Data for processing section start

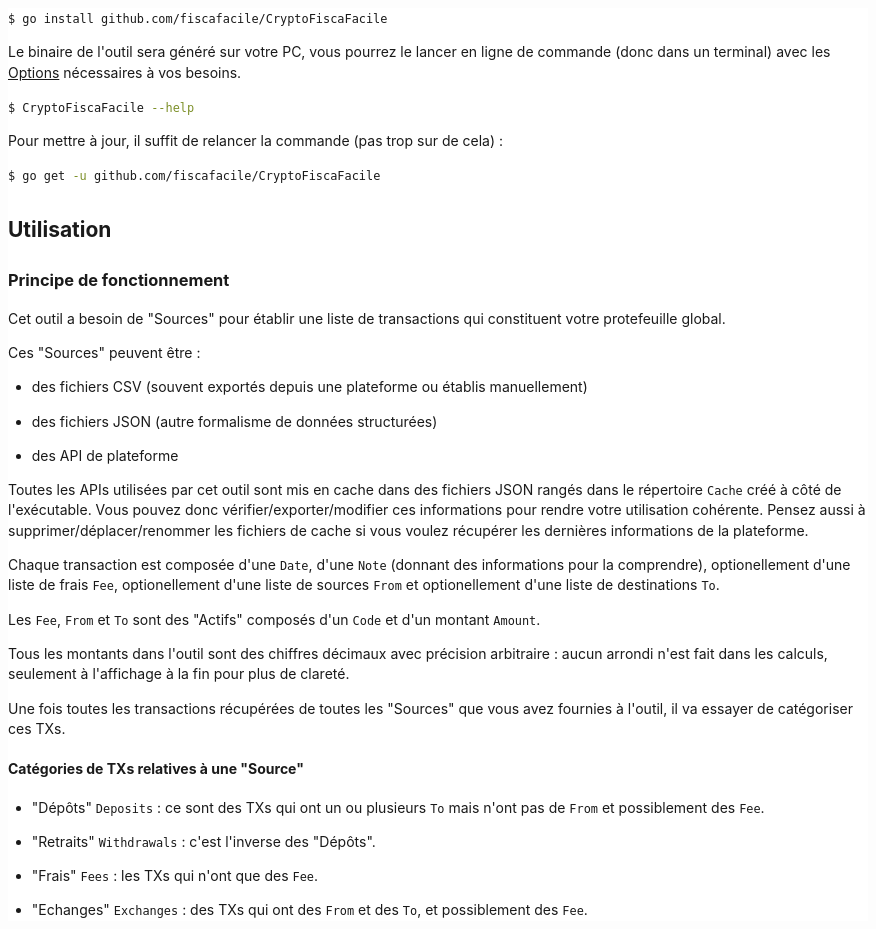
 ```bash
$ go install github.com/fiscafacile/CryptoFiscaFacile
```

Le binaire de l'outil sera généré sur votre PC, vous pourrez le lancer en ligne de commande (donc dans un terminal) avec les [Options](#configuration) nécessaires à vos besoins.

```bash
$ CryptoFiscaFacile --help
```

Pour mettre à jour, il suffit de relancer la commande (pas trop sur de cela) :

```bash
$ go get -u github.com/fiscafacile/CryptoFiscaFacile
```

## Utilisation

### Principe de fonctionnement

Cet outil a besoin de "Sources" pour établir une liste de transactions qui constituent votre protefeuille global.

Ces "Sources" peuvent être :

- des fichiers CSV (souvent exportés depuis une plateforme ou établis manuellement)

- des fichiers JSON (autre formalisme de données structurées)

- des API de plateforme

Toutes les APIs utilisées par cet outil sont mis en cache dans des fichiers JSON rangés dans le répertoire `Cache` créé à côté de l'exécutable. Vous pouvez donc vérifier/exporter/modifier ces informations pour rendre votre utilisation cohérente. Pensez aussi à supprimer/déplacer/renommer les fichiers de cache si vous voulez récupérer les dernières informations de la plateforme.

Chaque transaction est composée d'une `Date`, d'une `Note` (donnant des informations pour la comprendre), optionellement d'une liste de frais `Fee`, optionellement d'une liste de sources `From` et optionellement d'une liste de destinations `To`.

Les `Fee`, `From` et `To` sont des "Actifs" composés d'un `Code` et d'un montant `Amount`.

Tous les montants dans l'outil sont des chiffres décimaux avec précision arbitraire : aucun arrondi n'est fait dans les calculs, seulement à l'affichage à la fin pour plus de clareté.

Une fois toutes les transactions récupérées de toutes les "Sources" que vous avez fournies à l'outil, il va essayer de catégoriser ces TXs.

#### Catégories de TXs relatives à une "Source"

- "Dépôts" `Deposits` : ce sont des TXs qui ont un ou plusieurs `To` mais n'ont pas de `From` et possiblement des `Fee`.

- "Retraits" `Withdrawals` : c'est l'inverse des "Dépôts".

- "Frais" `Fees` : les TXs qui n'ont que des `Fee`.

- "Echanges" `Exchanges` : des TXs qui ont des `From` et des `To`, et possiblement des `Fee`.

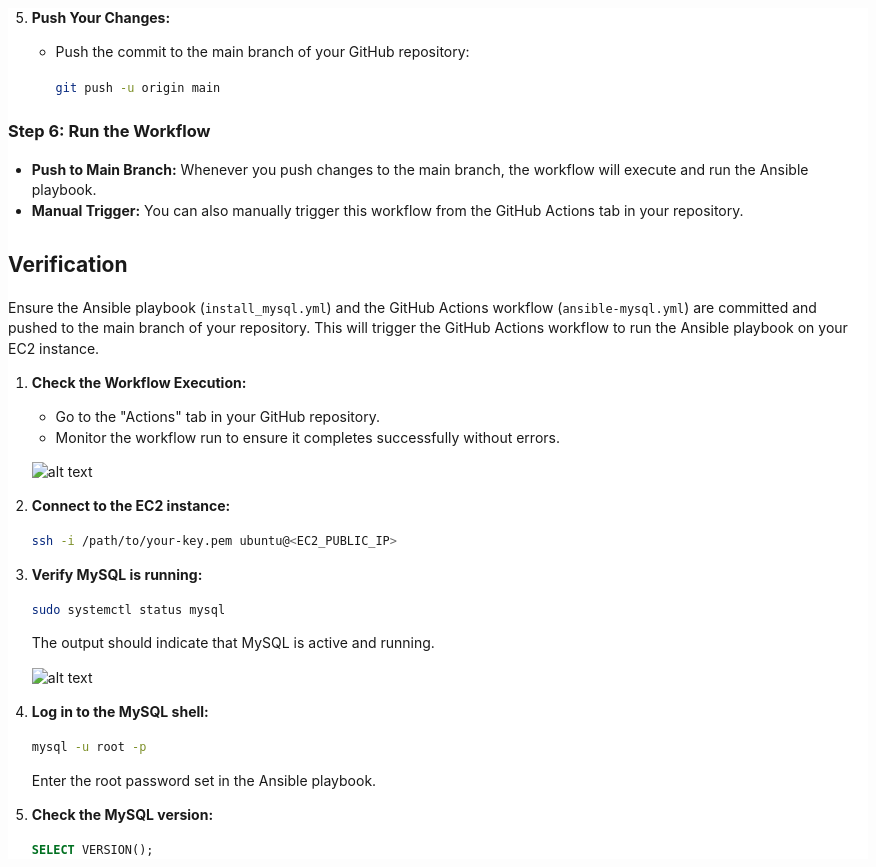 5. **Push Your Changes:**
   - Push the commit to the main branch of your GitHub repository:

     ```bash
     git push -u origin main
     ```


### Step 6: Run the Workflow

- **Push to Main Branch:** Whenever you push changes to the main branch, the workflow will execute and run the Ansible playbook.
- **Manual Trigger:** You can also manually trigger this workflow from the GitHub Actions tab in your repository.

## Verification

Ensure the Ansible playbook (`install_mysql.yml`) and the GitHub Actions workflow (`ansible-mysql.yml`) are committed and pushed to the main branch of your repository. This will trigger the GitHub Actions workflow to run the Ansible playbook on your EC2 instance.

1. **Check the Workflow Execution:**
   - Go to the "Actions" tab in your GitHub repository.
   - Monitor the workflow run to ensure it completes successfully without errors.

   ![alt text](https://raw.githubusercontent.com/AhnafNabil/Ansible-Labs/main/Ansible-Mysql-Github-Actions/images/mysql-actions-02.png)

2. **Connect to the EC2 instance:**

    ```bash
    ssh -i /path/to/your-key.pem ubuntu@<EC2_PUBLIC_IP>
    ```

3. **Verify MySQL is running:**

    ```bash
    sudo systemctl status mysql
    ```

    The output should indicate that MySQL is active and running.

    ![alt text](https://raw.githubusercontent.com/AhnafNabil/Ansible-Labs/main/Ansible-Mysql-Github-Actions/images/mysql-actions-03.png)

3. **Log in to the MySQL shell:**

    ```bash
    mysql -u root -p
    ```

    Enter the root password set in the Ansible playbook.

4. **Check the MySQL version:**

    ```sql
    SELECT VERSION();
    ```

Data for processing section end

• _Action item_: For each line in the entries that holds "AhnafNabil", return that line.

• _Solution below_:
   ![alt text](https://raw.githubusercontent.com/AhnafNabil/Ansible-Labs/main/Ansible-Mysql-Github-Actions/images/mysql-actions-02.png)
    ![alt text](https://raw.githubusercontent.com/AhnafNabil/Ansible-Labs/main/Ansible-Mysql-Github-Actions/images/mysql-actions-03.png)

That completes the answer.